>>>

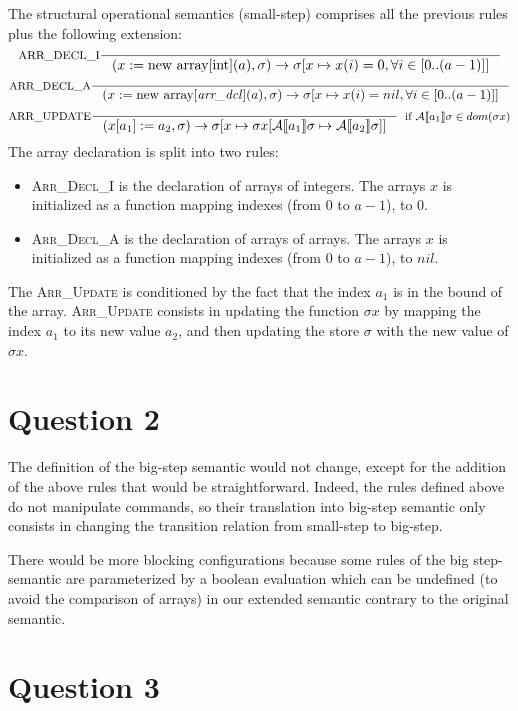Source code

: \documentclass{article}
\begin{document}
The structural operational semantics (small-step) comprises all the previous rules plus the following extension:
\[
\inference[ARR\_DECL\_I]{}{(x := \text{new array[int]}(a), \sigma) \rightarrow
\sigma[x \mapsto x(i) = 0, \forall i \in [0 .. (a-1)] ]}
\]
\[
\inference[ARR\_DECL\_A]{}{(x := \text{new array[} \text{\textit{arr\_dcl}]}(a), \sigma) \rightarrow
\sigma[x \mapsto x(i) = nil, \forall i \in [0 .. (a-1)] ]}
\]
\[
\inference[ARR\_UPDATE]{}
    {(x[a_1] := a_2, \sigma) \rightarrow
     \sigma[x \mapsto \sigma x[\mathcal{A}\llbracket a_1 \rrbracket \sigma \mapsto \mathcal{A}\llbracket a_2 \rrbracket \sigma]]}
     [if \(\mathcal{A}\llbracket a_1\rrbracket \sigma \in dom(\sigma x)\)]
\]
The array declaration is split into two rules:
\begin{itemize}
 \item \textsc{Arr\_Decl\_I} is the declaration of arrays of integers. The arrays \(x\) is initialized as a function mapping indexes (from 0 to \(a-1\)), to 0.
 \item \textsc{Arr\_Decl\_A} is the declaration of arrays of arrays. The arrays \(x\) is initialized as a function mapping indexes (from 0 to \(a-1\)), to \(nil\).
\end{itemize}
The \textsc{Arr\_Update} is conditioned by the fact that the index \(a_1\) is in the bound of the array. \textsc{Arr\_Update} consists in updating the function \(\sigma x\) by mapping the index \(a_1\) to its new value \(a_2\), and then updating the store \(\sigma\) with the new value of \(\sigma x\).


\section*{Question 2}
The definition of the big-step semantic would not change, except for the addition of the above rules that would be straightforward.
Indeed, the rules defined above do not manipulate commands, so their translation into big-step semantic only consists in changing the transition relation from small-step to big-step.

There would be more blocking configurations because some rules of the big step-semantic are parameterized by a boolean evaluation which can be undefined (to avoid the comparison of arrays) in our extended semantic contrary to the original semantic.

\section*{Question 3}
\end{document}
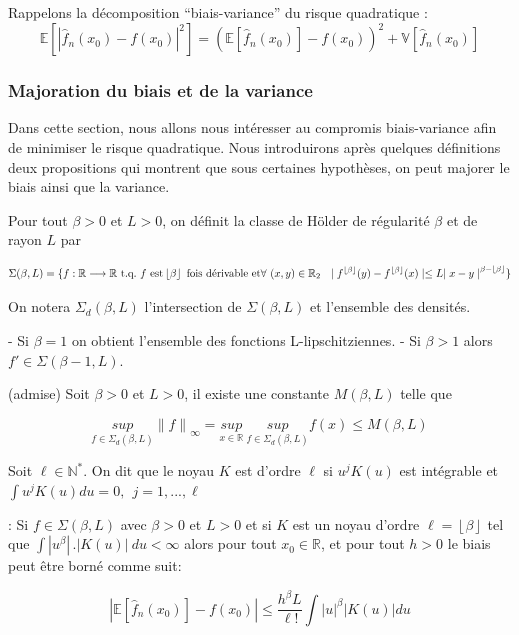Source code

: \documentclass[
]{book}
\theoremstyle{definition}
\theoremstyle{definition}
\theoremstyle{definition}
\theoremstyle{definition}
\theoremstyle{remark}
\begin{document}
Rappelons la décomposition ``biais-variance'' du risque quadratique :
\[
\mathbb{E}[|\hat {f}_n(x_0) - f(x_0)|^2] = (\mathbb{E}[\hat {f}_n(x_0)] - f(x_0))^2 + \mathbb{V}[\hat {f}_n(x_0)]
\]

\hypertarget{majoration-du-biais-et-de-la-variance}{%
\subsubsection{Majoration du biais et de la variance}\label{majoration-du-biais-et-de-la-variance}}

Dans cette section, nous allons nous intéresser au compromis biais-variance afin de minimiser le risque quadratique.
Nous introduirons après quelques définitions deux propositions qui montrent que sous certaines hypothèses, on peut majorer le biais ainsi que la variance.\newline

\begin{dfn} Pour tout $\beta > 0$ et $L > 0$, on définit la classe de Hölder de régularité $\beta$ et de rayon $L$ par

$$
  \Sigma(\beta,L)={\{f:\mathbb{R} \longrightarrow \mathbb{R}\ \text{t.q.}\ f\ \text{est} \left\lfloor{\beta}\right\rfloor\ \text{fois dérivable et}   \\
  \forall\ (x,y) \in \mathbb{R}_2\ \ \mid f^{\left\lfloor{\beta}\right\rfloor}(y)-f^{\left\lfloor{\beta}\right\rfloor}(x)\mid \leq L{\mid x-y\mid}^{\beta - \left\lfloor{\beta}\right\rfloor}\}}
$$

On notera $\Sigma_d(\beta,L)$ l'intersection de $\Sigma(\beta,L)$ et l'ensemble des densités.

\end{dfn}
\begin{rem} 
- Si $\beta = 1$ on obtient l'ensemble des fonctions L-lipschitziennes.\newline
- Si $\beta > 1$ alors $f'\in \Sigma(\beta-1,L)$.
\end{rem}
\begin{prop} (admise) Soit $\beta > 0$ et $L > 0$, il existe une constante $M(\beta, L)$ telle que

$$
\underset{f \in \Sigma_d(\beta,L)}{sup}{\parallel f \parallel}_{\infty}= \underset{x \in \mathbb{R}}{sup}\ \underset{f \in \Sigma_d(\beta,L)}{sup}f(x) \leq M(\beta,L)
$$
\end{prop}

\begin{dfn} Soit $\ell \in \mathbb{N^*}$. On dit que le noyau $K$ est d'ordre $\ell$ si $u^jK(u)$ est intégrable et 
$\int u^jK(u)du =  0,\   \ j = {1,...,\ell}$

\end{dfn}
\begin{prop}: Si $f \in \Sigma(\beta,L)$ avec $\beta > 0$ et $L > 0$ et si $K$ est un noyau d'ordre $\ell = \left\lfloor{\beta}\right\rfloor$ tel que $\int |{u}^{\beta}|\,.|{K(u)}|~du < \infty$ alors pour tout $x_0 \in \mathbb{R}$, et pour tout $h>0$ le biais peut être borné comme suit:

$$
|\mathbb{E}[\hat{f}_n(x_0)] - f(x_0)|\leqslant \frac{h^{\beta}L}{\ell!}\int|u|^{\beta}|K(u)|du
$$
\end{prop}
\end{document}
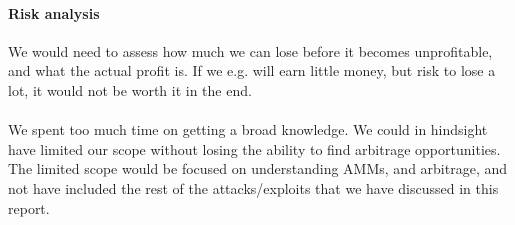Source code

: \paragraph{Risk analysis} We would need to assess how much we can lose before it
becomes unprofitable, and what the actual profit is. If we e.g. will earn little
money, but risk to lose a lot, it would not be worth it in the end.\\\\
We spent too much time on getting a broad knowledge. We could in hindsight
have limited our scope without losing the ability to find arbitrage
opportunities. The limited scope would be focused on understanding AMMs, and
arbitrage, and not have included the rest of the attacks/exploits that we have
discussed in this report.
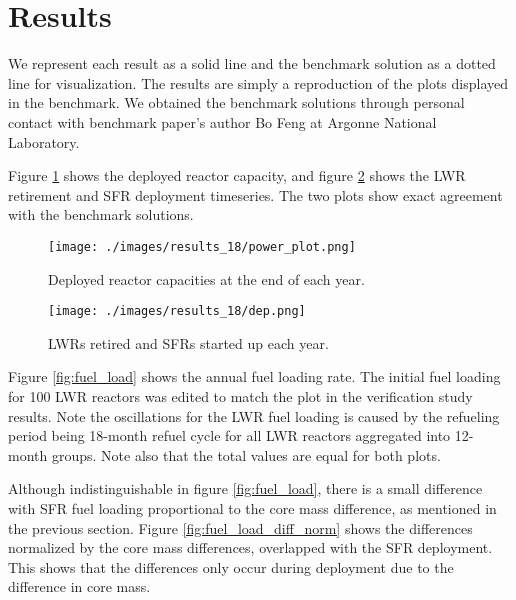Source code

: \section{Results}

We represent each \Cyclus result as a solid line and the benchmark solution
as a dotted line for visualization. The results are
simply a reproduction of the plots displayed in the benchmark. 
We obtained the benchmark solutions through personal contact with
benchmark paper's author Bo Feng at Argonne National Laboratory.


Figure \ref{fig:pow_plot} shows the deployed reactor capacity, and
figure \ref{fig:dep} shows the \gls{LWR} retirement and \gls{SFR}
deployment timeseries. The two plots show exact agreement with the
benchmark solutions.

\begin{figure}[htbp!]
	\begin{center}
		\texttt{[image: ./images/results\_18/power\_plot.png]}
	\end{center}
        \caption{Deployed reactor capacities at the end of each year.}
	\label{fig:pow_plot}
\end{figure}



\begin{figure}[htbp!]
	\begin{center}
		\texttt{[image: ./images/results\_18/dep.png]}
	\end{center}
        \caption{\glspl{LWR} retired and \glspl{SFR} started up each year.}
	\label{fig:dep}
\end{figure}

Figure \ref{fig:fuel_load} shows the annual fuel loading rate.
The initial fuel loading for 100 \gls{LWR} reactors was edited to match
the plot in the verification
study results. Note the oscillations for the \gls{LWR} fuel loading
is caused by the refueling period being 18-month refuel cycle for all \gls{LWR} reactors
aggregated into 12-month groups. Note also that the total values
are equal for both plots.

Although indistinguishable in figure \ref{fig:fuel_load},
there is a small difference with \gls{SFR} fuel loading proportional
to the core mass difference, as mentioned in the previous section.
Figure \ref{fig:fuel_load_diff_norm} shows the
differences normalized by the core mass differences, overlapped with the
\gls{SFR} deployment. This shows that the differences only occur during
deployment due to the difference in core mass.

<<<
>>>

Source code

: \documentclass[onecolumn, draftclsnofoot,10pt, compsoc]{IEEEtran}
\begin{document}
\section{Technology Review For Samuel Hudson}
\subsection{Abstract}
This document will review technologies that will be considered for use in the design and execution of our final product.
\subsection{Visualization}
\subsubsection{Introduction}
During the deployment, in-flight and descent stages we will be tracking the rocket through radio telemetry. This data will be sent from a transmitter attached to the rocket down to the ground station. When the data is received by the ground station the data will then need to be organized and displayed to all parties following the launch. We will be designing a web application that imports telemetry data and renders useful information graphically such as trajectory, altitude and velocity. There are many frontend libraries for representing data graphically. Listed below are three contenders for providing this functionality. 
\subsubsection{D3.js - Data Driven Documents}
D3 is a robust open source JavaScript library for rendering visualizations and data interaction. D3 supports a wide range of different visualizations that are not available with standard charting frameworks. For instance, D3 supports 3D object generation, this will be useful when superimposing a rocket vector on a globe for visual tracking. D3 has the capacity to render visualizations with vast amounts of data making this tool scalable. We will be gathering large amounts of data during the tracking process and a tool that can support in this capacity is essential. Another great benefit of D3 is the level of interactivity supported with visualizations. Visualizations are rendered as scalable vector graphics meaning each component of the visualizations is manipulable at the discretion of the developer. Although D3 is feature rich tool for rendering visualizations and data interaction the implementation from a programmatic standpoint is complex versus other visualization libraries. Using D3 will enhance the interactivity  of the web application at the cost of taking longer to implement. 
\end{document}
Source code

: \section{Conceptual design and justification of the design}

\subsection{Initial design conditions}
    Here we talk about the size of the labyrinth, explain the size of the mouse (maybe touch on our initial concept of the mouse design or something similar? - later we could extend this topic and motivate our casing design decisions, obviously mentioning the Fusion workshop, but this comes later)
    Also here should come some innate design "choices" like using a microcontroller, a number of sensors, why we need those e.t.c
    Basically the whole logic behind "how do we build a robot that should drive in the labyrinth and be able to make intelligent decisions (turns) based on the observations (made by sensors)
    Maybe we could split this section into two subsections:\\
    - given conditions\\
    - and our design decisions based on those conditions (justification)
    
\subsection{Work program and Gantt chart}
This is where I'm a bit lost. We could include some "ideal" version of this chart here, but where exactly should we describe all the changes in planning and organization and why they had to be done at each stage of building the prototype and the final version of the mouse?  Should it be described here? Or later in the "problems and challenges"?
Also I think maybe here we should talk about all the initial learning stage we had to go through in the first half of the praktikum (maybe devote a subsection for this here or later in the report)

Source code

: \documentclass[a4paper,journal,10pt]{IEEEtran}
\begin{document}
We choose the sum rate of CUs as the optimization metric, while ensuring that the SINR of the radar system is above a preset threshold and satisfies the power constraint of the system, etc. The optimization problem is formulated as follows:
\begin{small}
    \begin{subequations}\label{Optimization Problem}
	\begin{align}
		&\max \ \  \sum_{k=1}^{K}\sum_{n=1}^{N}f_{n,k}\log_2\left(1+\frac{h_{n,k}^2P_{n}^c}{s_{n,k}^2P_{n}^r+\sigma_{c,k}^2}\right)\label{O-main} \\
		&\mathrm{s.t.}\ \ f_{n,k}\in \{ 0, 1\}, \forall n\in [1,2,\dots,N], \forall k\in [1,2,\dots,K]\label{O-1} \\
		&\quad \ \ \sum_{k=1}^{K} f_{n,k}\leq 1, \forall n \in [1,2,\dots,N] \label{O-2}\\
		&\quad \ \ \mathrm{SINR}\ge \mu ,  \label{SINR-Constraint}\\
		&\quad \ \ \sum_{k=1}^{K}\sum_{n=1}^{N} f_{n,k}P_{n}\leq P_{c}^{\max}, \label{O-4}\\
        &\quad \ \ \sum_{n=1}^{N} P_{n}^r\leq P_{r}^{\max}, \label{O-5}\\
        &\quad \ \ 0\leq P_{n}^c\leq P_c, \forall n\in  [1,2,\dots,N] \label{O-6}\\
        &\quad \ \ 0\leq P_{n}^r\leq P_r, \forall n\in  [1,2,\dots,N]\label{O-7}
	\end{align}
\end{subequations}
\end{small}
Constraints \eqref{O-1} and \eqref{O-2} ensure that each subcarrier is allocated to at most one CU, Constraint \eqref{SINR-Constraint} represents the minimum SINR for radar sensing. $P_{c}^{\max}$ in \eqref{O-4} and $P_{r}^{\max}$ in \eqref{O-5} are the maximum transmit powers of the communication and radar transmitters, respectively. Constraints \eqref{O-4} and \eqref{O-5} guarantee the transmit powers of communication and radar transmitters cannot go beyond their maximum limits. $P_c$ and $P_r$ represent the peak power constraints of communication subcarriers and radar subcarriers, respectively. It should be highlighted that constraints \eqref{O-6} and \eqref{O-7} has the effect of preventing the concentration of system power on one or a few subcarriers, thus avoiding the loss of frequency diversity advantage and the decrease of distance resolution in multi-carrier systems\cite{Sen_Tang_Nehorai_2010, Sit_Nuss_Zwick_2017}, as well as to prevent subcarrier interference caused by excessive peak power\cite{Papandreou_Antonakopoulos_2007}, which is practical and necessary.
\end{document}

<<<

**PROBLEM REQUIREMENTS**
Looking at the entries above, report how many of their lines include "risque", and add nothing else.

**SOLUTION TO THE PROBLEM**
2